In late 2012, RMI’s cofounder, chairman, and chief scientist Amory Lovins spent seven weeks in Japan, China, India, Indonesia, and Singapore observing Asia’s emerging green energy revolution. In February 2013, he returned to Japan and China. Japan, China, and India—all vulnerable to climate change—turned out to be in different stages of a “shared and massive shift” to a green energy future, one with remarkable similarities to RMI’s Reinventing Fire vision for the United States.
Largely unnoticed in the West, Asia’s energy revolution is gathering speed. It’s driven by the same economic and strategic logic that Reinventing Fire showed could profitably shift the United States from fossil-fuel-based and nuclear energy to three-times-more-efficient use and three-fourths renewables by 2050.

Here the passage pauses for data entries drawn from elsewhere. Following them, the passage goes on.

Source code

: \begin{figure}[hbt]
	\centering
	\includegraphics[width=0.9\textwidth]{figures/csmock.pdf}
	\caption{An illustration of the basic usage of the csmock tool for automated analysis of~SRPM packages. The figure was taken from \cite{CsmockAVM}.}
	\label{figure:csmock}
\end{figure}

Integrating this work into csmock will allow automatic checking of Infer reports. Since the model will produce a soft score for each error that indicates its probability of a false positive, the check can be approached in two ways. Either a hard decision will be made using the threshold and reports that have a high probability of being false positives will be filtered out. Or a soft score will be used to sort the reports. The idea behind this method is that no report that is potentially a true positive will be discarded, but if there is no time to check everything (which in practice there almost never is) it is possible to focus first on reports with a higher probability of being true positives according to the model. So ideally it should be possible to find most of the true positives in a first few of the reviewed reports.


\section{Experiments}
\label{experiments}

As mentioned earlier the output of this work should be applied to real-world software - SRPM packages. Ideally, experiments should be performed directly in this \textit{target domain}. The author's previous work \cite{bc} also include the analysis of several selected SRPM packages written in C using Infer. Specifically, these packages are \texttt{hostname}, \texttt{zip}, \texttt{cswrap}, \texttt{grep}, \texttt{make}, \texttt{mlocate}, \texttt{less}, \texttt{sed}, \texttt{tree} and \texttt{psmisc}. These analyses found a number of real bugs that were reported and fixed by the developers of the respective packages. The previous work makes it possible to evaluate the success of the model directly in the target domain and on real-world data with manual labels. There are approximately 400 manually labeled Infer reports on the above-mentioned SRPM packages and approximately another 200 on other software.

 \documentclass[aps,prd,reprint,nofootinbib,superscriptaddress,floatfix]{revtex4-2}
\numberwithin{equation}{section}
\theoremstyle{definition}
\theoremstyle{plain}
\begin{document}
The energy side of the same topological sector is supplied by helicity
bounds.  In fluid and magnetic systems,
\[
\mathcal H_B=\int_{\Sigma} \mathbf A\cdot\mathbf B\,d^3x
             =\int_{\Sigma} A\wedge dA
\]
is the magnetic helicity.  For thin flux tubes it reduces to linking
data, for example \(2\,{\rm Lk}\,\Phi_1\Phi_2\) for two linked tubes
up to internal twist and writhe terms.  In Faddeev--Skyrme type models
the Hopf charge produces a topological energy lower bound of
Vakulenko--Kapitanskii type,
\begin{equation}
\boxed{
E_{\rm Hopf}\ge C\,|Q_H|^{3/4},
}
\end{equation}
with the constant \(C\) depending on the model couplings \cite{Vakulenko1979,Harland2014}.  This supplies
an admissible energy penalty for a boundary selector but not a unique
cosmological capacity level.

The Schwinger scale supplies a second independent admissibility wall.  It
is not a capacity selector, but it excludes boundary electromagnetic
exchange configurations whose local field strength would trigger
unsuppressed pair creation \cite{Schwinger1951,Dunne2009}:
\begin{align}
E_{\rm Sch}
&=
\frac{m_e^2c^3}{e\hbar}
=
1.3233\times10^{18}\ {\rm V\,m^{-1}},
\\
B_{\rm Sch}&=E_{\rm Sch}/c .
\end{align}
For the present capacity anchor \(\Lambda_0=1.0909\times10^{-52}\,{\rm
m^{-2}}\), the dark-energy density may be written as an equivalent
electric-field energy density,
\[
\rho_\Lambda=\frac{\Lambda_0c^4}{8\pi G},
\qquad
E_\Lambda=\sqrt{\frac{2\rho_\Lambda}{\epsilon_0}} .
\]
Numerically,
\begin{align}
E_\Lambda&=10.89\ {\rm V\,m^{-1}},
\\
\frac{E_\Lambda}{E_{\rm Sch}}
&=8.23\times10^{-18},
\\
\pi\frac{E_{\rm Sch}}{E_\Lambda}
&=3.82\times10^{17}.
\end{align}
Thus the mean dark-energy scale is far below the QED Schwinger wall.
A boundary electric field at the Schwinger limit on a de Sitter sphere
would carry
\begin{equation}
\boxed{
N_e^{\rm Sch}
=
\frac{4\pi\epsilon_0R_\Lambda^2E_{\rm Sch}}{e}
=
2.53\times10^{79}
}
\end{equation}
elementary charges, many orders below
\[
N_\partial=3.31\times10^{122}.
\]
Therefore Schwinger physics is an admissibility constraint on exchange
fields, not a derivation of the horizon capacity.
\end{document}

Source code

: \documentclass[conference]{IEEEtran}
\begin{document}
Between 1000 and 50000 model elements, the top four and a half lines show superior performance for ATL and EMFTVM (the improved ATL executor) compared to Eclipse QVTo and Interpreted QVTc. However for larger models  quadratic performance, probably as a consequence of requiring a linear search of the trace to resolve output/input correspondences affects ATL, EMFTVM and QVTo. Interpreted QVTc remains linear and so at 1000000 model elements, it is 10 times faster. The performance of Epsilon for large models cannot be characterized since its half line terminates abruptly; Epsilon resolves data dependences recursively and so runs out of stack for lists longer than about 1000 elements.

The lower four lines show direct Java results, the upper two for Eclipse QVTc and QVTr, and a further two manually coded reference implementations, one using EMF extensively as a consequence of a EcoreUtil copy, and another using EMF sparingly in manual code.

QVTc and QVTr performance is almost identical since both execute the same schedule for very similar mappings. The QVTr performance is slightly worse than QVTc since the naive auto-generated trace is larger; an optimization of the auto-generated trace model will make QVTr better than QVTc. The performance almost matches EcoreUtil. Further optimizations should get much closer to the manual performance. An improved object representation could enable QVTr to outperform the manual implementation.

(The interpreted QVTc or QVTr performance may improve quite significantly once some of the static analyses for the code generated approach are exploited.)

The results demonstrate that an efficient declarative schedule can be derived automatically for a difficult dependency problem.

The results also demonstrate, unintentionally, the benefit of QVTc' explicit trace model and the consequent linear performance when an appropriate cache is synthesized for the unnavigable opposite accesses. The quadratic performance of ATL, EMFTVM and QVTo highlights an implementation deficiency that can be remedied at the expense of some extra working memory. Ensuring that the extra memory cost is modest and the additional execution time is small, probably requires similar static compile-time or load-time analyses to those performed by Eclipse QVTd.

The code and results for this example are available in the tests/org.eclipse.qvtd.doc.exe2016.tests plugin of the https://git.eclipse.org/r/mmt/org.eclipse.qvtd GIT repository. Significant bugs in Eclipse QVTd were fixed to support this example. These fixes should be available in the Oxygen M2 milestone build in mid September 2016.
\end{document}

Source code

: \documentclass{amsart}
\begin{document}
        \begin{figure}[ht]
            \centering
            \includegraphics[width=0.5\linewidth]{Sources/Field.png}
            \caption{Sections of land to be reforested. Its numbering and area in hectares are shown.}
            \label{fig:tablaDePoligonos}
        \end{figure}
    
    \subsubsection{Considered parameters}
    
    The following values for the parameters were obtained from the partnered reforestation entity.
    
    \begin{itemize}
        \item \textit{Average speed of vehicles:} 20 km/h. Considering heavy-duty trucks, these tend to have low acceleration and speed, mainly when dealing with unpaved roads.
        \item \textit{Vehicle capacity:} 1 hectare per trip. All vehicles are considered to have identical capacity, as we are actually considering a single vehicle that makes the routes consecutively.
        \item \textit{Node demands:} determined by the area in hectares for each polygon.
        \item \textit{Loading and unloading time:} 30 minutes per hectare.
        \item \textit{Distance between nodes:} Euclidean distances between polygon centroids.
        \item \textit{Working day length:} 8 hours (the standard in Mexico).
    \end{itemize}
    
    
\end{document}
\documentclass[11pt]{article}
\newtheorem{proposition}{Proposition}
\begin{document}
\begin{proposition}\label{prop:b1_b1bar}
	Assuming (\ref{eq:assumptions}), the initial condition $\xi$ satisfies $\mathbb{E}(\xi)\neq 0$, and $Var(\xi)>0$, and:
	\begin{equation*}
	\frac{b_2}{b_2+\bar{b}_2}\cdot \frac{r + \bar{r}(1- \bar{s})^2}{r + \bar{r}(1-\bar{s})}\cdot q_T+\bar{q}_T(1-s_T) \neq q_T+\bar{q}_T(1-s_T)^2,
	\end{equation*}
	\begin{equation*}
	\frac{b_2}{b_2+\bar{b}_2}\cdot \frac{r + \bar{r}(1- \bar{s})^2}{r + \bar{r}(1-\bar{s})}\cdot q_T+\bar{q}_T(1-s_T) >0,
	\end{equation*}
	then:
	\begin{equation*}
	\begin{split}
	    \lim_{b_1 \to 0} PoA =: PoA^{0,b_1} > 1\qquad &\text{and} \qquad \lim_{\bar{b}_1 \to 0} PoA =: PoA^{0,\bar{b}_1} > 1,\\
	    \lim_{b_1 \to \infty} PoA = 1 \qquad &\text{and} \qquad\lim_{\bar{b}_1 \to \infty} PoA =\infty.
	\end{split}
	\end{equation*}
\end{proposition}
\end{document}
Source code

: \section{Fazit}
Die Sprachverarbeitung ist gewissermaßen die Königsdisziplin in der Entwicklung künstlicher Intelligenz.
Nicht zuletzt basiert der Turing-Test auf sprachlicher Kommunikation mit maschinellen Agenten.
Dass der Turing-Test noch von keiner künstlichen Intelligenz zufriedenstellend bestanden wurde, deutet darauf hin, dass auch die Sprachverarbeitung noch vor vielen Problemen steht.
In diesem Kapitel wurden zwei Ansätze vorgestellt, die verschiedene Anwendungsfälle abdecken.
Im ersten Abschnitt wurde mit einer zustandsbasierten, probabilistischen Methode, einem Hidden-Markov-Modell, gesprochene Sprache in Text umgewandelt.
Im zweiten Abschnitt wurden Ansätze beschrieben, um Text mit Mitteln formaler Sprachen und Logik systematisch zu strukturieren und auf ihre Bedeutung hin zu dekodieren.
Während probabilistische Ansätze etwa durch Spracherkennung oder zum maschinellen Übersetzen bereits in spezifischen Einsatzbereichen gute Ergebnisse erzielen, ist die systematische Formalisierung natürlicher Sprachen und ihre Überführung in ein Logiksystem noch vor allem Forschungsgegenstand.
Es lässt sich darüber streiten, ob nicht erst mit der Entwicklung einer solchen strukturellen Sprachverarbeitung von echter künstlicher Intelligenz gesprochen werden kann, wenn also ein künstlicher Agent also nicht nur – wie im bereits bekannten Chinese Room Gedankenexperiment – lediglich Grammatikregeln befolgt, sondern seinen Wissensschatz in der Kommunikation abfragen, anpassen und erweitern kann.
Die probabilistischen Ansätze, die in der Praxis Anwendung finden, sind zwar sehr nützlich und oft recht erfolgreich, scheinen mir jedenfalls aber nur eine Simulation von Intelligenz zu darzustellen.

Renewable energy now provides one-fifth of the world’s electricity and has added about half of the world’s new generating capacity each year since 2008. Excluding big hydro dams, renewables got $250 billion in private investment in 2011 alone, adding 84 GW, according to Bloomberg New Energy Finance and ren21.net. The results were similar in 2012.
While RMI explores how key partners could apply our U.S. synthesis to other countries, including China, revolutionary shifts—strikingly parallel to our approach—are already emerging in the three biggest Asian economies: Japan, China, and India. They add strong reasons to expect the already-underway renewable revolution to scale even further and faster.
After world-leading energy efficiency gains in the 1970s, Japan’s energy kaizen stagnated. Japanese industry remains among the most efficient of 11 major industrial nations, but Japan now ranks tenth among them in industrial cogeneration and commercial building efficiency, eighth in truck efficiency, and ties with the U.S. for next-to-last in car efficiency. With such low efficiencies and very high energy prices—far higher for electricity than in a more competitive market structure, while gas prices are historically linked to oil prices—fixing these inefficiencies can be stunningly profitable. For example, retrofitting semiconductor company Rohm’s Japan head office in front of the Kyoto railway station—even without using superwindows as RMI did in the Empire State Building retrofit—saved even more energy (44 percent) with a faster payback (two years).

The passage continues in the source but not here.